Ground-breaking research into movement disorder

18 Jan 2017, 12:26 p.m.

Researchers from the UCL Great Ormond Street Institute of Child Health (ICH) have discovered a new gene change that identifies a type of the movement disorder, muscle dystonia. This new discovery will allow doctors to more easily identify patients who, like Katie, could benefit from a treatment so effective that it can restore the ability to walk.

The team from the ICH, along with colleagues at the University of Cambridge and the NIHR Rare Disease Bioresource, identified a change in a gene called KMT2B in 28 patients who had dystonia.

Dystonia is one of the most common movement disorders and is thought to affect 70,000 people in the UK. It can cause a wide range of disabling symptoms, including painful muscle spasms and abnormal postures, and can affect walking and speech.

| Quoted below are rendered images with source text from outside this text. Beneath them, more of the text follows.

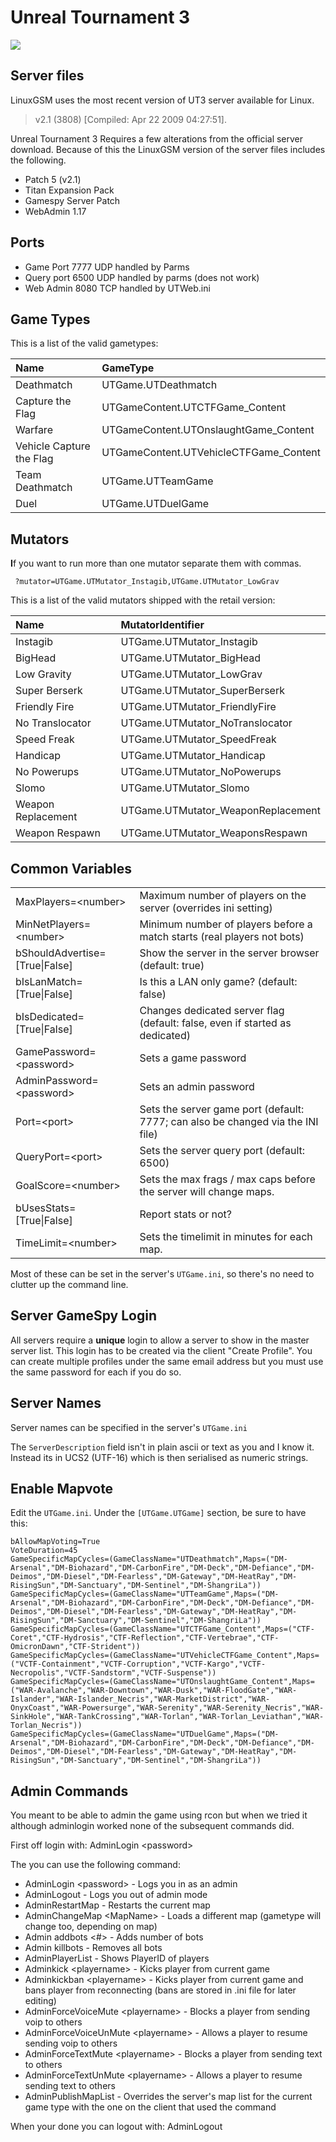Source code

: # Unreal Tournament 3

![](../.gitbook/assets/unreal-tournament-3.jpg)

## Server files

LinuxGSM uses the most recent version of UT3 server available for Linux.

> v2.1 \(3808\) \[Compiled: Apr 22 2009 04:27:51\].

Unreal Tournament 3 Requires a few alterations from the official server download. Because of this the LinuxGSM version of the server files includes the following.

* Patch 5 \(v2.1\)
* Titan Expansion Pack
* Gamespy Server Patch
* WebAdmin 1.17

## Ports

* Game Port 7777 UDP handled by Parms
* Query port 6500 UDP handled by parms \(does not work\)
* Web Admin 8080 TCP handled by UTWeb.ini

## **Game Types**

This is a list of the valid gametypes:

| Name | GameType |
| :--- | :--- |
| Deathmatch | UTGame.UTDeathmatch |
| Capture the Flag | UTGameContent.UTCTFGame\_Content |
| Warfare | UTGameContent.UTOnslaughtGame\_Content |
| Vehicle Capture the Flag | UTGameContent.UTVehicleCTFGame\_Content |
| Team Deathmatch | UTGame.UTTeamGame |
| Duel | UTGame.UTDuelGame |

## **Mutators**

**I**f you want to run more than one mutator separate them with commas.

```text
 ?mutator=UTGame.UTMutator_Instagib,UTGame.UTMutator_LowGrav
```

This is a list of the valid mutators shipped with the retail version:

| Name | MutatorIdentifier |
| :--- | :--- |
| Instagib | UTGame.UTMutator\_Instagib |
| BigHead | UTGame.UTMutator\_BigHead |
| Low Gravity | UTGame.UTMutator\_LowGrav |
| Super Berserk | UTGame.UTMutator\_SuperBerserk |
| Friendly Fire | UTGame.UTMutator\_FriendlyFire |
| No Translocator | UTGame.UTMutator\_NoTranslocator |
| Speed Freak | UTGame.UTMutator\_SpeedFreak |
| Handicap | UTGame.UTMutator\_Handicap |
| No Powerups | UTGame.UTMutator\_NoPowerups |
| Slomo | UTGame.UTMutator\_Slomo |
| Weapon Replacement | UTGame.UTMutator\_WeaponReplacement |
| Weapon Respawn | UTGame.UTMutator\_WeaponsRespawn |

## **Common Variables**

|  |  |
| :--- | :--- |
| MaxPlayers=&lt;number&gt; | Maximum number of players on the server \(overrides ini setting\) |
| MinNetPlayers=&lt;number&gt; | Minimum number of players before a match starts \(real players not bots\) |
| bShouldAdvertise=\[True\|False\] | Show the server in the server browser \(default: true\) |
| bIsLanMatch=\[True\|False\] | Is this a LAN only game? \(default: false\) |
| bIsDedicated=\[True\|False\] | Changes dedicated server flag \(default: false, even if started as dedicated\) |
| GamePassword=&lt;password&gt; | Sets a game password |
| AdminPassword=&lt;password&gt; | Sets an admin password |
| Port=&lt;port&gt; |  Sets the server game port \(default: 7777; can also be changed via the INI file\) |
| QueryPort=&lt;port&gt; | Sets the server query port \(default: 6500\) |
| GoalScore=&lt;number&gt; | Sets the max frags / max caps before the server will change maps. |
| bUsesStats=\[True\|False\] | Report stats or not? |
| TimeLimit=&lt;number&gt; | Sets the timelimit in minutes for each map. |

Most of these can be set in the server's `UTGame.ini`, so there's no need to clutter up the command line.

## **Server GameSpy Login**

All servers require a **unique** login to allow a server to show in the master server list. This login has to be created via the client "Create Profile". You can create multiple profiles under the same email address but you must use the same password for each if you do so.

## **Server Names**

Server names can be specified in the server's `UTGame.ini`

The `ServerDescription` field isn't in plain ascii or text as you and I know it. Instead its in UCS2 \(UTF-16\) which is then serialised as numeric strings.

## **Enable Mapvote**

Edit the `UTGame.ini`. Under the `[UTGame.UTGame]` section, be sure to have this:

```text
bAllowMapVoting=True
VoteDuration=45
GameSpecificMapCycles=(GameClassName="UTDeathmatch",Maps=("DM-Arsenal","DM-Biohazard","DM-CarbonFire","DM-Deck","DM-Defiance","DM-Deimos","DM-Diesel","DM-Fearless","DM-Gateway","DM-HeatRay","DM-RisingSun","DM-Sanctuary","DM-Sentinel","DM-ShangriLa"))
GameSpecificMapCycles=(GameClassName="UTTeamGame",Maps=("DM-Arsenal","DM-Biohazard","DM-CarbonFire","DM-Deck","DM-Defiance","DM-Deimos","DM-Diesel","DM-Fearless","DM-Gateway","DM-HeatRay","DM-RisingSun","DM-Sanctuary","DM-Sentinel","DM-ShangriLa"))
GameSpecificMapCycles=(GameClassName="UTCTFGame_Content",Maps=("CTF-Coret","CTF-Hydrosis","CTF-Reflection","CTF-Vertebrae","CTF-OmicronDawn","CTF-Strident"))
GameSpecificMapCycles=(GameClassName="UTVehicleCTFGame_Content",Maps=("VCTF-Containment","VCTF-Corruption","VCTF-Kargo","VCTF-Necropolis","VCTF-Sandstorm","VCTF-Suspense"))
GameSpecificMapCycles=(GameClassName="UTOnslaughtGame_Content",Maps=("WAR-Avalanche","WAR-Downtown","WAR-Dusk","WAR-FloodGate","WAR-Islander","WAR-Islander_Necris","WAR-MarketDistrict","WAR-OnyxCoast","WAR-Powersurge","WAR-Serenity","WAR-Serenity_Necris","WAR-SinkHole","WAR-TankCrossing","WAR-Torlan","WAR-Torlan_Leviathan","WAR-Torlan_Necris"))
GameSpecificMapCycles=(GameClassName="UTDuelGame",Maps=("DM-Arsenal","DM-Biohazard","DM-CarbonFire","DM-Deck","DM-Defiance","DM-Deimos","DM-Diesel","DM-Fearless","DM-Gateway","DM-HeatRay","DM-RisingSun","DM-Sanctuary","DM-Sentinel","DM-ShangriLa"))
```

## **Admin Commands**

You meant to be able to admin the game using rcon but when we tried it although adminlogin worked none of the subsequent commands did.

First off login with: AdminLogin &lt;password&gt;

The you can use the following command:

* AdminLogin &lt;password&gt; - Logs you in as an admin
* AdminLogout - Logs you out of admin mode
* AdminRestartMap - Restarts the current map
* AdminChangeMap &lt;MapName&gt; - Loads a different map \(gametype will change too, depending on map\)
* Admin addbots &lt;\#&gt; - Adds number of bots
* Admin killbots - Removes all bots
* AdminPlayerList - Shows PlayerID of players
* Adminkick &lt;playername&gt; - Kicks player from current game
* Adminkickban &lt;playername&gt; - Kicks player from current game and bans player from reconnecting \(bans are stored in .ini file for later editing\)
* AdminForceVoiceMute &lt;playername&gt; - Blocks a player from sending voip to others
* AdminForceVoiceUnMute &lt;playername&gt; - Allows a player to resume sending voip to others
* AdminForceTextMute &lt;playername&gt; - Blocks a player from sending text to others
* AdminForceTextUnMute &lt;playername&gt; - Allows a player to resume sending text to others
* AdminPublishMapList - Overrides the server's map list for the current game type with the one on the client that used the command

When your done you can logout with: AdminLogout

Most of the 28 patients involved in this study were unable to walk – many were young children who were thought to have a diagnosis of cerebral palsy.

For some patients, treatment with deep brain stimulation, in which electrical impulses are delivered to a specific area in the brain, either restored or significantly improved independent walking and improved hand and arm movement. In one patient, improvements have been sustained over six years.

Given the findings, the team now suggest that testing for these changes in the gene should form part of standard testing for patients with dystonia. This will allow the most effective treatment to be offered to patients early on.

Dr Manju Kurian, Paediatric Neurologist at Great Ormond Street Hospital (GOSH) and lead researcher on the paper, says, “Remarkably nearly all patients who had deep brain stimulation showed considerable improvements. One patient was able to walk independently within two weeks, and in five patients, the improvement has lasted for more than three years. It is an astounding result.”

Meet Katie

Katie first came to GOSH when she was eight years old. Her mum, Sarah, remembers that time. “When Katie was little, she would often fall over and lose her balance. We noticed that she would fall back as she stood, and activities such as riding a bike took a lot of effort and concentration. We went to the doctors and were told she had global developmental delay, but that her motor skills would improve over time. When Katie’s problems persisted, we were referred to a neurologist for tests. Eventually doctors told us that they thought Katie had dystonia.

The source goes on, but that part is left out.